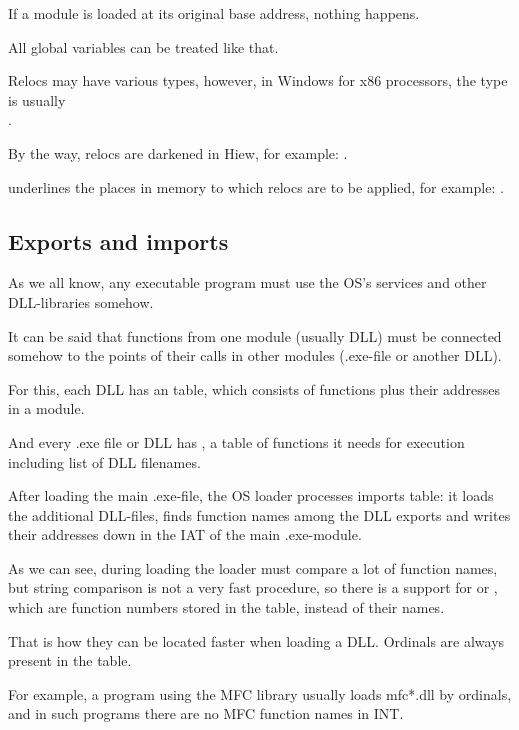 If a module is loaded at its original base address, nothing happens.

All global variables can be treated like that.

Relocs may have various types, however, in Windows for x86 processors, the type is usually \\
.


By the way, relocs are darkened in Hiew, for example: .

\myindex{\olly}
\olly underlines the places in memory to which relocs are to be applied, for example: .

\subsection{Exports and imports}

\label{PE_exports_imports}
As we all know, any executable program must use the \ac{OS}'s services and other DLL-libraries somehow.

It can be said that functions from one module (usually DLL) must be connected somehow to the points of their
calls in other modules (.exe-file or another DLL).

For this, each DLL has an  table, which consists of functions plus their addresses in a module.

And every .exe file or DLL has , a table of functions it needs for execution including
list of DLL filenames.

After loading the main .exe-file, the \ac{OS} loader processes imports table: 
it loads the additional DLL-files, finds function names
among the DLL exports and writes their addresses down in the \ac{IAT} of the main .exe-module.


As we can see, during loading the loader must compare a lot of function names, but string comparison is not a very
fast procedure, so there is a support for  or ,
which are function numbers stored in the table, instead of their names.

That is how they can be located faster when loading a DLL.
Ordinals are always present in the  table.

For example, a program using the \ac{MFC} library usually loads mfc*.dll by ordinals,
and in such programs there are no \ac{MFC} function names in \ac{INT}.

● **Directions for this task**
If a record contains a picture, leave the picture out; repeat the record itself exactly.

● **Answer for this exercise**
 If a module is loaded at its original base address, nothing happens.

All global variables can be treated like that.

Relocs may have various types, however, in Windows for x86 processors, the type is usually \\
.


By the way, relocs are darkened in Hiew, for example: .

\myindex{\olly}
\olly underlines the places in memory to which relocs are to be applied, for example: .

\subsection{Exports and imports}

\label{PE_exports_imports}
As we all know, any executable program must use the \ac{OS}'s services and other DLL-libraries somehow.

It can be said that functions from one module (usually DLL) must be connected somehow to the points of their
calls in other modules (.exe-file or another DLL).

For this, each DLL has an  table, which consists of functions plus their addresses in a module.

And every .exe file or DLL has , a table of functions it needs for execution including
list of DLL filenames.

After loading the main .exe-file, the \ac{OS} loader processes imports table: 
it loads the additional DLL-files, finds function names
among the DLL exports and writes their addresses down in the \ac{IAT} of the main .exe-module.


As we can see, during loading the loader must compare a lot of function names, but string comparison is not a very
fast procedure, so there is a support for  or ,
which are function numbers stored in the table, instead of their names.

That is how they can be located faster when loading a DLL.
Ordinals are always present in the  table.

For example, a program using the \ac{MFC} library usually loads mfc*.dll by ordinals,
and in such programs there are no \ac{MFC} function names in \ac{INT}.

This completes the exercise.